*注*
 詳しいあらすじを紹介しています。
 ネタバレがあるので御注意を。


 にゃんこ至上主義のわたしとしては、むしろ鈴子が刑事告訴される世をこそ憂うべきだと思うのです。
 鈴子の同居人は、ちっちゃくてちっちゃくてミュウミュウ鳴いている子猫を捨てて、子猫を死に至らしめたのですから。
 ところが、鈴子が仕返しとして同居人の持ち物を捨ててしまったがために、鈴子は拘置所送りにされてしまいます。子猫の命とニンテンドーDS Liteとどっちが大事なんだ! けしからん。


 不本意にも前科持ちとなってしまった鈴子は、元々実家暮らしだったのですが、近所の人から「~さんちの鈴子ちゃんは~」と噂話の格好のネタにされ、家族関係も何だかぎくしゃくしてしまったので、実家を出ることに決めました。新しく部屋を借りるには敷金・礼金・交通費、新しい仕事が見つかるまでの生活費として沢山お金がかかるので、百万円貯めてから家を出ることにしました。
 それが全ての始まりでした。まず、誰も自分のことを知らない土地へ行って、新しく部屋を借りて、それからバイトを探して、百万円貯まったらまた別の土地へ行く…という生活を、鈴子は繰り返すようになったのです。
 心を閉ざして。


 引っ越しを繰り返す中で、鈴子は中島くんと出会いました。中島くんはホームセンターの花コーナーでアルバイトをしている大学生です。勤務態度はとても真面目で、植物のことにとても詳しいです。中島くんはアパートのベランダでネギを育てています。…素晴らしい!
 中島くんに出会って初めて、鈴子は新たな土地で出会った全くの他人に、自分の前科のこと、今まで百万円貯めては引っ越してきたことを打ち明けました。
 中島くんは「けいじこくそ!?」と衝撃を受けますが、動揺しながらも鈴子に告白します。鈴子も告白します、中島くんのことが好き、と。二人は恋人になりました。
 ドキドキしながら手をつないで。部屋に行って。夕飯の話をして。一緒に眠って。
 本当に本当に幸せそう。


 けれど。
 中島くんはアホです。馬鹿です。大馬鹿者です。
 付き合い出してからしばらくして…、中島くんは鈴子に言ったのです。
 「お金貸して」と…。


 それから鈴子は中島くんにお金を貸し続けました。
 中島くんが他の女の子とお茶をしているのを見ても、ただ悲しく微笑んで、お金を渡し続けました。
 外食する時も、どんな時も、毎回毎回鈴子がお金を出し続けました。


 鈴子は、震えるようにしながら聞きました。
 「なんでわたしが他の女の子とデートするお金を出さなきゃいけないの?」と。
 中島くんは黙っていました。
 鈴子は百万円貯まってもいないのに、引っ越していきました。
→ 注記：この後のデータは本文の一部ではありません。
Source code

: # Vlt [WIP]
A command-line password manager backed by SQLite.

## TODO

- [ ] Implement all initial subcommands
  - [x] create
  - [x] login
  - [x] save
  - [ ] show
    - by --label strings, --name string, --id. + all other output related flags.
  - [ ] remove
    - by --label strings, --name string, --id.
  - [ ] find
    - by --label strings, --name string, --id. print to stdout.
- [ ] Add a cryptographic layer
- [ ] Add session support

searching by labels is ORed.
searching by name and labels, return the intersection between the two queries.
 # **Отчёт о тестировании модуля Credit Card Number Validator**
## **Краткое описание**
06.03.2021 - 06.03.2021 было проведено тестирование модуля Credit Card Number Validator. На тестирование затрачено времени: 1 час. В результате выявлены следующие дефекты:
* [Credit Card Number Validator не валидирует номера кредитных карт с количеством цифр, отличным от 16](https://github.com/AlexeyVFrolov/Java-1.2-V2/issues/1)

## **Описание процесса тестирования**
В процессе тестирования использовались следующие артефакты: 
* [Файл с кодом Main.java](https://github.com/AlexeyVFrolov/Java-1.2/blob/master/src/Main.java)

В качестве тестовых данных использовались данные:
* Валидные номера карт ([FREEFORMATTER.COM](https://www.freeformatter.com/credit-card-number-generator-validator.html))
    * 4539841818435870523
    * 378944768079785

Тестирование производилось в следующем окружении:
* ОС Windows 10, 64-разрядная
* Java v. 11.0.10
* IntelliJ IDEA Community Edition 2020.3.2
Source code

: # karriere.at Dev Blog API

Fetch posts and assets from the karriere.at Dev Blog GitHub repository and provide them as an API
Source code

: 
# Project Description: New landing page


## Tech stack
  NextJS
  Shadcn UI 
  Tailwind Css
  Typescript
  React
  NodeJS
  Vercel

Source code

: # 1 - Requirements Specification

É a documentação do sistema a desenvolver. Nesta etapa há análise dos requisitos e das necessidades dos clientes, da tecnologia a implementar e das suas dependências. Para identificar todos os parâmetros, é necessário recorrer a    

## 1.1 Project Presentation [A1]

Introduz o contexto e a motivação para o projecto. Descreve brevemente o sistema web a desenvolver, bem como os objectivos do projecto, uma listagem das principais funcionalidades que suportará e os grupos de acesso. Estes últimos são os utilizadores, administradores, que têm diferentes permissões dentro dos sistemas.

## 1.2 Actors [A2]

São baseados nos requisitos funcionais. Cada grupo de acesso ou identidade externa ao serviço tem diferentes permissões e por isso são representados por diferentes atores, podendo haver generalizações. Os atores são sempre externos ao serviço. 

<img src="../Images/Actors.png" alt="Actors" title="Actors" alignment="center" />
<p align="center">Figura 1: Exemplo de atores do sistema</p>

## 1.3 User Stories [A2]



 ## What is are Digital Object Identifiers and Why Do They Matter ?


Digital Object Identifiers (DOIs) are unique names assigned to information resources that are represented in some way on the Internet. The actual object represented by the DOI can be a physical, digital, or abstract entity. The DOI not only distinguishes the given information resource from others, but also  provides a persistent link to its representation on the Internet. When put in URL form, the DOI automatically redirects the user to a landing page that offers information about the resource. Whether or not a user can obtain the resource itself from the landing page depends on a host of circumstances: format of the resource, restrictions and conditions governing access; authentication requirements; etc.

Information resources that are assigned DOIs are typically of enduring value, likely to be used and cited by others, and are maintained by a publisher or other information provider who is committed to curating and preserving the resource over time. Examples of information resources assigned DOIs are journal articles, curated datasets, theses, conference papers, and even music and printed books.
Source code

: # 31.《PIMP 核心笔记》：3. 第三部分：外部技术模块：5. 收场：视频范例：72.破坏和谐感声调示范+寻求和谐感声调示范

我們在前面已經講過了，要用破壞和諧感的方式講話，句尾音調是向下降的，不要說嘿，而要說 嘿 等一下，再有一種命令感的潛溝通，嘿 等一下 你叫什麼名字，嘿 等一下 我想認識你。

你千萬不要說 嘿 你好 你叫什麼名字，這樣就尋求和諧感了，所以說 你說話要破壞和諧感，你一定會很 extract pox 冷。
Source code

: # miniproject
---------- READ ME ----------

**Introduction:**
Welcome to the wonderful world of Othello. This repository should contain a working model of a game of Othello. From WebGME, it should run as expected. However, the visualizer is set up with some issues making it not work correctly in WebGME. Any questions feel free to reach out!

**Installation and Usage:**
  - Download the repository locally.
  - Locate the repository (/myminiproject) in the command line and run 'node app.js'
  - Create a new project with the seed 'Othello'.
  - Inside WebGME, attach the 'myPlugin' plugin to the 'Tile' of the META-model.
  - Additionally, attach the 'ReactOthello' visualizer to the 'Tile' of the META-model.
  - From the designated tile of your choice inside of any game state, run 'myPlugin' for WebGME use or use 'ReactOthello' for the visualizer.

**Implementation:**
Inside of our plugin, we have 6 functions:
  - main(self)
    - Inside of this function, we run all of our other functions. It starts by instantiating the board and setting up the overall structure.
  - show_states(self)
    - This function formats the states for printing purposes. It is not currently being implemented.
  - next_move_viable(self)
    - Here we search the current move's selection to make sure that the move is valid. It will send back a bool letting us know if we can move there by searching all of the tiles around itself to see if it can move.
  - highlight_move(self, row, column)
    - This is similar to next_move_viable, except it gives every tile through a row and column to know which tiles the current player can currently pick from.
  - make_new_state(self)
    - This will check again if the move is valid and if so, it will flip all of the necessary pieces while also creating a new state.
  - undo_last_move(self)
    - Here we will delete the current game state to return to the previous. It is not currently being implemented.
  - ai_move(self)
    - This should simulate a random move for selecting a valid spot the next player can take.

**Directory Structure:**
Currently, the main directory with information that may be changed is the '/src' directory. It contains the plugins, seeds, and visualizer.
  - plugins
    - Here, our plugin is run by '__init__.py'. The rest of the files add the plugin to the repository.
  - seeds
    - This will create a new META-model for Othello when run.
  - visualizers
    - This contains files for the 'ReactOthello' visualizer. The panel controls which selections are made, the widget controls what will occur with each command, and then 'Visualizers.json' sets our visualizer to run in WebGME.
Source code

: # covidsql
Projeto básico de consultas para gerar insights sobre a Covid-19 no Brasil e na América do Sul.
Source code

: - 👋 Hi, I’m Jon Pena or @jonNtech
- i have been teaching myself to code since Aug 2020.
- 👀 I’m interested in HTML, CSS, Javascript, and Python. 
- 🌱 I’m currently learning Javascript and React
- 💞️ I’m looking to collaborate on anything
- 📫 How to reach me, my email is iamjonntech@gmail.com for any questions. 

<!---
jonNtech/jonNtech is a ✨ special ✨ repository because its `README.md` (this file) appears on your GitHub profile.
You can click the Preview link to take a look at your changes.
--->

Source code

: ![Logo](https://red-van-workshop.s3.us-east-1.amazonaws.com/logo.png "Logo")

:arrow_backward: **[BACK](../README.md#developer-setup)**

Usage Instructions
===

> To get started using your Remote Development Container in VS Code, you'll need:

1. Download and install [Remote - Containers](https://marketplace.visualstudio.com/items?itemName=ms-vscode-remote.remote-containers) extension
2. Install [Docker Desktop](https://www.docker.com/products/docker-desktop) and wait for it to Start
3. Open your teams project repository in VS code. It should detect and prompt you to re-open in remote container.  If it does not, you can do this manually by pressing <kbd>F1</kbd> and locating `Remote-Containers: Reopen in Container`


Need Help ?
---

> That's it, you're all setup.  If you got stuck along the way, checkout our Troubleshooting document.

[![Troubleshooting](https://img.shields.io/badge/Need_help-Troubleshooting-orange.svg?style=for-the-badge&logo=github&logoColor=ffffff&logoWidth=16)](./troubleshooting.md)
また新たな土地へ。


 …中島くんは馬鹿です。馬鹿で馬鹿でどうしようもなく若いです。
 中島くんは「百万円貯まったら彼女はいなくなってしまう」と不安に駆られて、「お金さえ貯まらなければいいんだ!」と、わざとお金を借りたり使わせていたのです。
 …君がちゃんと彼女を包みこんであげれば、百万円貯まったって二百万円貯まったって、彼女はいなくなったりしないのに。自信持ってよ中島くん。


 鈴子がいなくなって初めて中島くんは気付くことが出来ました。自分のしでかしたことの愚かさに。
 中島くんは走りました。汗びっしょりになって、転げるようにして鈴子を追いかけました。
 そして鈴子を見つけ、目が合いました。


 鈴子は中島くんが自分を追いかけてくるかどうか一瞬考えて、「…来るわけないか」ととても綺麗に笑って歩き出します。
 そこでこの映画はおしまい。


 走れ!! 中島くん!! 抱き締めるんだ!!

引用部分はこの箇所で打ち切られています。